Cassandra Database in a Nutshell

A Brief History (a.k.a. How Cassandra Came to Be)

Once upon a time (2008, to be precise), a few folks at Facebook had a problem: they needed a database that could handle massive amounts of data while staying available at all times.

Traditional relational databases were throwing tantrums whenever things got big. So, Facebook engineers Avinash Lakshman (one of the guys behind Amazon Dynamo) and Prashant Malik decided to Frankenstein their own solution.

They took inspiration from Dynamo’s distributed model and Bigtable’s storage engine and BOOM! Cassandra was born.

Facebook used it for their inbox search, but soon, they open-sourced it because, well, they had bigger fish to fry. In 2009, the Apache Foundation picked it up, and Cassandra officially became a thing. Since then, it’s been making waves in big data, powering companies like Netflix, Apple, and Uber.

What Makes Cassandra Special?

Decentralization – No single point of failure. Every node in the cluster is equal, like a true democracy (but one that actually works).
Scalability – Horizontal scaling, baby! Need more capacity? Just add more nodes.
High Availability – Thanks to its peer-to-peer design, it just won’t quit.
Write-Optimized – Cassandra laughs in the face of heavy write workloads.
Tunable Consistency – Choose between strong and eventual consistency, depending on how much you like living on the edge.

Installing Cassandra

Alright, enough talk.

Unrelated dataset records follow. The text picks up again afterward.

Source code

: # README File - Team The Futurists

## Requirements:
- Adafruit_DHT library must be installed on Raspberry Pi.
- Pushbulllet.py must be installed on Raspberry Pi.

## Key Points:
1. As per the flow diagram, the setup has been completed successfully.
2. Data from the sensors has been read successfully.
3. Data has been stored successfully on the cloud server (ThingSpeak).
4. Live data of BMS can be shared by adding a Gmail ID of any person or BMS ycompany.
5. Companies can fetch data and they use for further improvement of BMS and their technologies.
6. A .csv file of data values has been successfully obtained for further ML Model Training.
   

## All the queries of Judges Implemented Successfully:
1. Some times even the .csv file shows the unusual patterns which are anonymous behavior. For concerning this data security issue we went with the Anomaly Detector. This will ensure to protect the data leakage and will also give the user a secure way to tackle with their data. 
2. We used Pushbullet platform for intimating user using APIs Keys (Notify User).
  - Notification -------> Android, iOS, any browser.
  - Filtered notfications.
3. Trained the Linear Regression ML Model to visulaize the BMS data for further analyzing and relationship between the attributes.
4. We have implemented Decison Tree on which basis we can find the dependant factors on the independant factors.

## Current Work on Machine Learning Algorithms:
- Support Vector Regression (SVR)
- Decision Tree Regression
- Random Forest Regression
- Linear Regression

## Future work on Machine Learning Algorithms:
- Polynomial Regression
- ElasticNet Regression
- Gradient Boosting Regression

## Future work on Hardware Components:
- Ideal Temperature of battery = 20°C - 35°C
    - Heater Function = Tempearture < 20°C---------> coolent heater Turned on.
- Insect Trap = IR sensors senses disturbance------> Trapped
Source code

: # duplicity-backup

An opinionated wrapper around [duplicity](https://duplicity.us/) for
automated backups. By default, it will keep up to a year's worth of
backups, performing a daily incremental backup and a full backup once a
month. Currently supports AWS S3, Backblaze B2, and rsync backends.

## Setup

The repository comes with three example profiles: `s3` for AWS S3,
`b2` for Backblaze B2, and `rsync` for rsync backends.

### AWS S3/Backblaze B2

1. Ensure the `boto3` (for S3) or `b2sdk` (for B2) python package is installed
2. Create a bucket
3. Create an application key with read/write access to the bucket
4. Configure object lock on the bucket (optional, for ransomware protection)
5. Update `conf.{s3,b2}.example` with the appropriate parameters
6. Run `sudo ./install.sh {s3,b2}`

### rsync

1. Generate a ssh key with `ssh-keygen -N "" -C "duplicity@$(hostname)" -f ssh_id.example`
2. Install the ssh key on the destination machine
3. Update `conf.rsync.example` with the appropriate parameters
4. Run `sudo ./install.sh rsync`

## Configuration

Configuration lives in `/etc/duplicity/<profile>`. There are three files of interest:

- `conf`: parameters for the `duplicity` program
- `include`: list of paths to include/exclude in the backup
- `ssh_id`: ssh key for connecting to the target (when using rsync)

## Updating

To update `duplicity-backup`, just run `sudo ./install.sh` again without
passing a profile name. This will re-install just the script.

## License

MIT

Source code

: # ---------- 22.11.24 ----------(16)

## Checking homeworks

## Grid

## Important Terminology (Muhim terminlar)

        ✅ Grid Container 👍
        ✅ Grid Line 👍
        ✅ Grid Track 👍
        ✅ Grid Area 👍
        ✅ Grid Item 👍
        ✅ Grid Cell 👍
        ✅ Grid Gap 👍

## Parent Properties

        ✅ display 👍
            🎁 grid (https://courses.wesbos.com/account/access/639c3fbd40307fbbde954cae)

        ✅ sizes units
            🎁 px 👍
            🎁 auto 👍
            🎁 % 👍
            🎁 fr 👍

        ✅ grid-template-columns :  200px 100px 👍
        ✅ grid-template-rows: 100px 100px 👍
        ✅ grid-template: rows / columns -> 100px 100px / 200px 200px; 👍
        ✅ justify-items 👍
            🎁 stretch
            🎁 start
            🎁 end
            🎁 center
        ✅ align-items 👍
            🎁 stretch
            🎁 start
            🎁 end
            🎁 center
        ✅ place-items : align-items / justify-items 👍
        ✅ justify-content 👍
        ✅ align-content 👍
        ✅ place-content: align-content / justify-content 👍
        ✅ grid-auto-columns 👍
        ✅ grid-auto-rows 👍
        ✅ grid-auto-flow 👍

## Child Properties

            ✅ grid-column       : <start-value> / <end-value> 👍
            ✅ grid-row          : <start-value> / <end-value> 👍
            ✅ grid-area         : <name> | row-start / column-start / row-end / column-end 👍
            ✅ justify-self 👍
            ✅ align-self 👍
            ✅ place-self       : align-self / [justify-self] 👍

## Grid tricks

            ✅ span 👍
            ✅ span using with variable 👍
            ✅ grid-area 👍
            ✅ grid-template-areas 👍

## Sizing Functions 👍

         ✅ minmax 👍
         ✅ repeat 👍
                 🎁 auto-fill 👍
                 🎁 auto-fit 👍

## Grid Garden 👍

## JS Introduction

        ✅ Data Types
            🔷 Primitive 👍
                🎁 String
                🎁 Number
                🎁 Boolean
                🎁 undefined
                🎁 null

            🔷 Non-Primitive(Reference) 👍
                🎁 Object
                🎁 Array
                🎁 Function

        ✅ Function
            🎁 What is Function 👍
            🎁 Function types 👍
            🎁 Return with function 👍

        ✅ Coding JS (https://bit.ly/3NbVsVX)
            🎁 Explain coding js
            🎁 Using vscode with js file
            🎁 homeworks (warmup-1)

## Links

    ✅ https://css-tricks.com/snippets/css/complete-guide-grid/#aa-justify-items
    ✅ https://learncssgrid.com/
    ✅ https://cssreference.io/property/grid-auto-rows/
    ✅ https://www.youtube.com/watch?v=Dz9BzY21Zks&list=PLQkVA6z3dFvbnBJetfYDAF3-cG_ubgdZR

Let’s get Cassandra up and running.

Step 1: Install Java

Cassandra runs on Java, so make sure you’ve got Java installed:

1
java -version

If not, install it (for example, on Ubuntu):

1
sudo apt update && sudo apt install openjdk-11-jdk

Step 2: Install Cassandra

For Ubuntu:

1
2
3
4
echo "deb http://www.apache.org/dist/cassandra/debian 311x main" | sudo tee -a /etc/apt/sources.list.d/cassandra.list
curl https://downloads.apache.org/cassandra/KEYS | sudo apt-key add -
sudo apt update
sudo apt install cassandra

Start it up:

1
sudo systemctl start cassandra

And check if it’s running:

1
nodetool status

Boom! You’ve got a Cassandra node up and running.

Working with Cassandra: CQL Basics

Cassandra isn’t SQL, but it has its own query language: Cassandra Query Language (CQL). Think of it as SQL’s rebellious cousin.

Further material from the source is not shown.